Religion
- Affiliation: Reform Judaism
- Ecclesiastical or organizational status: Synagogue
- Leadership: Rabbi Rebecca L. Dubowe
- Status: Active

Location
- Location: 102 Robinhood Lane, Bloomington, Illinois 61701
- Country: United States
- Interactive map of Moses Montefiore Congregation
- Coordinates: 40°29′29″N 88°57′59″W﻿ / ﻿40.49139°N 88.96639°W

Architecture
- Architect: George Miller (1889)
- Type: Synagogue
- Style: Romanesque Revival /; Moorish Revival (1889);
- Established: 1884 (as a congregation)
- Completed: 1889 (Monroe and Prairie Sts.); 1959 (Fairway Knolls);
- Construction cost: $160,000 (1959)

Website
- mosesmontefioretemple.org

= Moses Montefiore Congregation =

Reform synagogue in Bloomington, Illinois, United States

The Moses Montefiore Congregation is a Reform Jewish congregation and synagogue located at 102 Robinhood Lane in Bloomington, Illinois, in the United States.

== History ==
Although Jews had arrived in Bloomington by the 1850s, the synagogue was organized in 1884 and named for Sir Moses Montefiore. On May 21, 1889, the congregation dedicated a Romanesque Revival / Moorish Revival synagogue building at the southeast corner of Monroe and Prairie Streets. It is one of the relatively few surviving 19th century synagogue buildings in the United States.
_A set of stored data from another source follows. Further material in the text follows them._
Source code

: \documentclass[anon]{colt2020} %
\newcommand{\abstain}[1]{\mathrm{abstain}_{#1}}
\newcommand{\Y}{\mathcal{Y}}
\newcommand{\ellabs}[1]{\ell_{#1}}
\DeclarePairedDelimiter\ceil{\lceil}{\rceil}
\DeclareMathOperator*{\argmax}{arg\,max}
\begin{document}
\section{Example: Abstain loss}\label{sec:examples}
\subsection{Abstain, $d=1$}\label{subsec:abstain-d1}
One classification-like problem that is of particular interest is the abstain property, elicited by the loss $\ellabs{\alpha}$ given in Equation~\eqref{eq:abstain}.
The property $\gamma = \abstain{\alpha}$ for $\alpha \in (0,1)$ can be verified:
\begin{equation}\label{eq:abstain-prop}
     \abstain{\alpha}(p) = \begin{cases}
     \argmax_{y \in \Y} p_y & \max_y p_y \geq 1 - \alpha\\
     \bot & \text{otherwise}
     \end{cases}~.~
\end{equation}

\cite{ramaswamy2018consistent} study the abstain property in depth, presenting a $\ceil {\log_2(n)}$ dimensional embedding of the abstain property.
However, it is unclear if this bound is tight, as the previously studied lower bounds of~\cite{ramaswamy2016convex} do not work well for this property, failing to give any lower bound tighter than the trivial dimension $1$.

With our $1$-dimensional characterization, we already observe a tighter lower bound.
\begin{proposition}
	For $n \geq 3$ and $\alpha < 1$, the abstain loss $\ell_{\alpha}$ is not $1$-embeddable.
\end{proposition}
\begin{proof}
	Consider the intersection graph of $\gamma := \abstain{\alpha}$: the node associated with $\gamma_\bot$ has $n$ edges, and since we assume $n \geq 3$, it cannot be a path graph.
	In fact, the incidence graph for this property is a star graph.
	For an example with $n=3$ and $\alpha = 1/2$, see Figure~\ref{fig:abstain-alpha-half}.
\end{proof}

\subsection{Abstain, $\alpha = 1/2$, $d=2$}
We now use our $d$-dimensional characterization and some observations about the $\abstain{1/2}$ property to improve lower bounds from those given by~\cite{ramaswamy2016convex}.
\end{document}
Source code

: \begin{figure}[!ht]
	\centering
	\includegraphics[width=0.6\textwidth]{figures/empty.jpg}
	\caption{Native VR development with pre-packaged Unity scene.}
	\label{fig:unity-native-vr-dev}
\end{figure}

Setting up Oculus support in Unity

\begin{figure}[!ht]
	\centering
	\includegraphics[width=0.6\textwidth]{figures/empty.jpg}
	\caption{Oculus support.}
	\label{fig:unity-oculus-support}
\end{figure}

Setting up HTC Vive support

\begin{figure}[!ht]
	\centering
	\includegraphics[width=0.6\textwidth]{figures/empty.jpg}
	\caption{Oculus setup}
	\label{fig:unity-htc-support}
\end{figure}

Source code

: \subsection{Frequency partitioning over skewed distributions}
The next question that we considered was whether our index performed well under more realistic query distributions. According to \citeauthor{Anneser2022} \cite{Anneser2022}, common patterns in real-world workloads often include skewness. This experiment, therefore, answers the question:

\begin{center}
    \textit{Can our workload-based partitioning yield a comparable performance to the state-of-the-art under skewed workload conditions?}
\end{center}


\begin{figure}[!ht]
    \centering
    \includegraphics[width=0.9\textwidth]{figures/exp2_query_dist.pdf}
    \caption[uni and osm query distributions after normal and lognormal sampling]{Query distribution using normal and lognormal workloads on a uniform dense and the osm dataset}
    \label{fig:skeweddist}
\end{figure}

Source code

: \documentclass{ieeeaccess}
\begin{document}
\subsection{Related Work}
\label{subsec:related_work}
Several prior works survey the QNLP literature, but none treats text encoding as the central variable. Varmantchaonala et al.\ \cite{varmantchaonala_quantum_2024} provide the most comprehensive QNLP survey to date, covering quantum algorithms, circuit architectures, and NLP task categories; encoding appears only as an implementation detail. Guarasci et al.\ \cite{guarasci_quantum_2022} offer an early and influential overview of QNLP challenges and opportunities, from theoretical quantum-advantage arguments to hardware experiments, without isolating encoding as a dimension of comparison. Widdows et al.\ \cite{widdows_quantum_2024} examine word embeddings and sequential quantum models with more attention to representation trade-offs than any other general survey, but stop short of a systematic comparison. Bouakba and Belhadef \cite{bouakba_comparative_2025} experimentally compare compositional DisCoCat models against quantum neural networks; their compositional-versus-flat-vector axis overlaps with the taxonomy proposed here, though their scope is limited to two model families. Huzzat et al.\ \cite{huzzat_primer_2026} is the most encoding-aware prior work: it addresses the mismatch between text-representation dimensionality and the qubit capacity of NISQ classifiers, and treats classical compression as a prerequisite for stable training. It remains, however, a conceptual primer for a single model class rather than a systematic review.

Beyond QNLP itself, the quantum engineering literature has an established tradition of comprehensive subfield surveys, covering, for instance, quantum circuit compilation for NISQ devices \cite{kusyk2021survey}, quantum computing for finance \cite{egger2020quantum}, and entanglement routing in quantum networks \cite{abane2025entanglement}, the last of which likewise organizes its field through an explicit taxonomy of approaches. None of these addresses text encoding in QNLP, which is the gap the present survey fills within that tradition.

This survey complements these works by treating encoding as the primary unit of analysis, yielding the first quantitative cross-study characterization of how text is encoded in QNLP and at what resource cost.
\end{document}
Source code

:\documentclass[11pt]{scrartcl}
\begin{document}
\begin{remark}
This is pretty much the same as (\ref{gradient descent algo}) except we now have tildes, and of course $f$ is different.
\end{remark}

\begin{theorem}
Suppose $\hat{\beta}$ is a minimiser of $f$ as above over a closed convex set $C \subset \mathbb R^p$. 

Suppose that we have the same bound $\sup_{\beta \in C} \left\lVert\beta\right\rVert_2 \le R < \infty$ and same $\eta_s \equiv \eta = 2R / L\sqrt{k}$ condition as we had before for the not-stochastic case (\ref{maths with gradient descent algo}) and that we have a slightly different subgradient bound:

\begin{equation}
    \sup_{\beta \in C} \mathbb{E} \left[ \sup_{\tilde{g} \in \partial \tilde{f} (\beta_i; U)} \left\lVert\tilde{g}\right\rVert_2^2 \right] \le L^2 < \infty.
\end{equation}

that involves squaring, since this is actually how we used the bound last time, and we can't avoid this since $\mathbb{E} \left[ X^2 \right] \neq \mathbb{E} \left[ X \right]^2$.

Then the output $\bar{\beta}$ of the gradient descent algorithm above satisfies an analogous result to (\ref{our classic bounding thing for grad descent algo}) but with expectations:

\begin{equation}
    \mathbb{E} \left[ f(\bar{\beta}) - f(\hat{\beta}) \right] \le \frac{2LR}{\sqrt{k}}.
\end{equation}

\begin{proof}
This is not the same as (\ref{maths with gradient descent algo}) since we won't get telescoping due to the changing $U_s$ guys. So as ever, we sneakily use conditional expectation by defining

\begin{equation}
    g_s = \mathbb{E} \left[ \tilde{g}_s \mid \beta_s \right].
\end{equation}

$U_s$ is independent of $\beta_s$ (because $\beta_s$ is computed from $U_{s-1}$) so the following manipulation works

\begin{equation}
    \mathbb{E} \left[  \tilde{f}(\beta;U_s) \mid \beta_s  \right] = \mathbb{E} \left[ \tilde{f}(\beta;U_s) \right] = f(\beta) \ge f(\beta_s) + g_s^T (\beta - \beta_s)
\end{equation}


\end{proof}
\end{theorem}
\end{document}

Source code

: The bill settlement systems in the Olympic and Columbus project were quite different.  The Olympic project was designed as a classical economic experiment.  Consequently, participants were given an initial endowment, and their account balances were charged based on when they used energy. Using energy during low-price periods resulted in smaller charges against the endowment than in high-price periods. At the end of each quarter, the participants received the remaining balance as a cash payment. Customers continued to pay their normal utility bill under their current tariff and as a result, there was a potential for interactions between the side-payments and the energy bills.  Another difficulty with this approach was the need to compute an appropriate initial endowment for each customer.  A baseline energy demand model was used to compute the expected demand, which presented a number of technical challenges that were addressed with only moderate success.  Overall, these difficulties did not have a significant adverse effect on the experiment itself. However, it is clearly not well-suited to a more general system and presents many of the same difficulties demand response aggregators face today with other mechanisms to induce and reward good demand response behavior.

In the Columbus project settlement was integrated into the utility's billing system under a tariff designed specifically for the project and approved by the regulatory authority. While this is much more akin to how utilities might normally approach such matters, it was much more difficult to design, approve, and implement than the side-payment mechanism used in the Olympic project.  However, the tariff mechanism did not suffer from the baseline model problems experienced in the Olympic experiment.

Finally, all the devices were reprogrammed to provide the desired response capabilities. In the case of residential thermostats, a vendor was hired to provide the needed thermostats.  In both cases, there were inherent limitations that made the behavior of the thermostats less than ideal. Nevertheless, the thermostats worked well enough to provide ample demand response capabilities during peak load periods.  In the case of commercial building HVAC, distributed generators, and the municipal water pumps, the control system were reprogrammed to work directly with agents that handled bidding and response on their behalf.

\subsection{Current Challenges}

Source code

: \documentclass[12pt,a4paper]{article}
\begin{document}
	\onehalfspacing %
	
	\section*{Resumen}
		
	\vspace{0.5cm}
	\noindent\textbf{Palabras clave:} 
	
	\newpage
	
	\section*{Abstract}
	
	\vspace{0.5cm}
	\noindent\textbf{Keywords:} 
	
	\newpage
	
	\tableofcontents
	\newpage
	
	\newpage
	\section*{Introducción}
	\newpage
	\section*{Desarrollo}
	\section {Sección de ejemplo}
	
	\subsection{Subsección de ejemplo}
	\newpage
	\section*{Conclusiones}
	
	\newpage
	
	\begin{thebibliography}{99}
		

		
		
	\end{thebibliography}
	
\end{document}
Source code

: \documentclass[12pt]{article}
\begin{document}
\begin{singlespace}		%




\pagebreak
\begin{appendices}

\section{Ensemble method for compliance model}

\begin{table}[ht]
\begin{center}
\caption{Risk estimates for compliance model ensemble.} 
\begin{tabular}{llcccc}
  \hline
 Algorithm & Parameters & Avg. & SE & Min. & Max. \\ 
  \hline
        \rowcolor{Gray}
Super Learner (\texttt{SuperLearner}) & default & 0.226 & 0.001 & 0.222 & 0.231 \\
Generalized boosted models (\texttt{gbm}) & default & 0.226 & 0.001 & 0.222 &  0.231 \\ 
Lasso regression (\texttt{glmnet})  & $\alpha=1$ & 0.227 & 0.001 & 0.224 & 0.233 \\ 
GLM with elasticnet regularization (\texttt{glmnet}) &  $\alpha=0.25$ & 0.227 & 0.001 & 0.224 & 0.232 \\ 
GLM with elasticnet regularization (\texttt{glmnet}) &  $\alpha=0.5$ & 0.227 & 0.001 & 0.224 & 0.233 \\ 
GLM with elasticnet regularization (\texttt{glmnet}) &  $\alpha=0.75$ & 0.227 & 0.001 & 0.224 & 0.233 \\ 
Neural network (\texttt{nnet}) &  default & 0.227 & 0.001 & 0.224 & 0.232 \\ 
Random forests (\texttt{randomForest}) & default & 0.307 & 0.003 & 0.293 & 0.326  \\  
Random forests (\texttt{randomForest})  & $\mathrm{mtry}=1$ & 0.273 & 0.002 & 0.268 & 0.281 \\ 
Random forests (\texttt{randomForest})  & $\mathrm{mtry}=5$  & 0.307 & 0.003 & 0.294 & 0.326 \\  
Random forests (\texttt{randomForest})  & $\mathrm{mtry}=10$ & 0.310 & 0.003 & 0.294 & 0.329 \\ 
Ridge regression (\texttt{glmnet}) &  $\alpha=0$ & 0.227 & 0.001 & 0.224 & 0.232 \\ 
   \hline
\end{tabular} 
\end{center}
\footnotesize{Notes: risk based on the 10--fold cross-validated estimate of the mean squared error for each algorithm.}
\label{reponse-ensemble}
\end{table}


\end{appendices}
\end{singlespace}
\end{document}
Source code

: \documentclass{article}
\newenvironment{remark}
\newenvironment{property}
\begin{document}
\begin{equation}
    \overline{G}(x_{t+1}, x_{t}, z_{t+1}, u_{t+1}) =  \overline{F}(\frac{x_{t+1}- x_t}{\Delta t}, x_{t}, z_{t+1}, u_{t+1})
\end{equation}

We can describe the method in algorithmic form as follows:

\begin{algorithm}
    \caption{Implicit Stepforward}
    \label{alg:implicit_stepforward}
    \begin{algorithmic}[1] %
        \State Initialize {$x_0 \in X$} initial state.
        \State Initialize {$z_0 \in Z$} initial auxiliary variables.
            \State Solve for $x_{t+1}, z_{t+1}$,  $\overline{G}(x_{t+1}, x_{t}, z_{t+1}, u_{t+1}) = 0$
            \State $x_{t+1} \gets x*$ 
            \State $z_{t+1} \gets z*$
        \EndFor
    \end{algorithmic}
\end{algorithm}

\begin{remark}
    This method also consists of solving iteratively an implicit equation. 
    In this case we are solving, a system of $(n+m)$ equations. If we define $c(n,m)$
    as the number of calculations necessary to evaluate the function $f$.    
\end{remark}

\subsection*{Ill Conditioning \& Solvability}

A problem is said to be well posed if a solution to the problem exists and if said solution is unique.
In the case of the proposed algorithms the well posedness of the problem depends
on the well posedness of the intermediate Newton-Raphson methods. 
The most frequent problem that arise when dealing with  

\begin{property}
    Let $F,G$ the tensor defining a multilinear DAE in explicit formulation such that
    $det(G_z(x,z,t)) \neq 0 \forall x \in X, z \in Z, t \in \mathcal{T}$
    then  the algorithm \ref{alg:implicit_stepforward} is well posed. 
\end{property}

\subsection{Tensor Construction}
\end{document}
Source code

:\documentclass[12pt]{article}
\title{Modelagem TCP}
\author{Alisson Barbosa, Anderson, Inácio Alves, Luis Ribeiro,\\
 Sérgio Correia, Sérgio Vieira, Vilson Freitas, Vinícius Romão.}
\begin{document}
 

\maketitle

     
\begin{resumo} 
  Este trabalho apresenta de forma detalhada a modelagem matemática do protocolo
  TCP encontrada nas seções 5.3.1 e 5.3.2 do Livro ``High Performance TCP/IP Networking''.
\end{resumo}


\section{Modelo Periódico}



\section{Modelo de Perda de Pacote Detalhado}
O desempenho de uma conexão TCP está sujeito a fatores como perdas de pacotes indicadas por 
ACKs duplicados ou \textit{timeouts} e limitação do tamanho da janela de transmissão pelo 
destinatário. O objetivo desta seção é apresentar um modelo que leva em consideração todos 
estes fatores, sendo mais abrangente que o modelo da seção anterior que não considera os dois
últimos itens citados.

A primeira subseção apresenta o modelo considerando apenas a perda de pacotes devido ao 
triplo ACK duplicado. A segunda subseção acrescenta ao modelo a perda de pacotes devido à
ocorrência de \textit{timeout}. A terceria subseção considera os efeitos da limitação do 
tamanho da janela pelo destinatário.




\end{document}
In 1959 the congregation moved to a new building in the Fairway Knolls neighborhood.

As of 1996 the Monroe and Prairie Streets former synagogue building was used as a Baptist church. Peter Warshaw purchased the property in 1993 and the former synagogue and former church was subsequently converted in a private residence. The new owners won the Landmarks Illinois 2001 Adaptive Reuse Award.